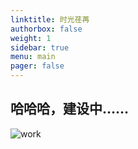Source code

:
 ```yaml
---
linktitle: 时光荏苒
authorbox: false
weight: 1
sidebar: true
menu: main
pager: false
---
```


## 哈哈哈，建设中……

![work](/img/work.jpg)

------------------------

▶ Activity
The listing above must be repeated exactly, apart from the pictures.

▶ Answer space
Source code

:
 ```yaml
---
linktitle: 时光荏苒
authorbox: false
weight: 1
sidebar: true
menu: main
pager: false
---
```


## 哈哈哈，建设中……

![work](/img/work.jpg)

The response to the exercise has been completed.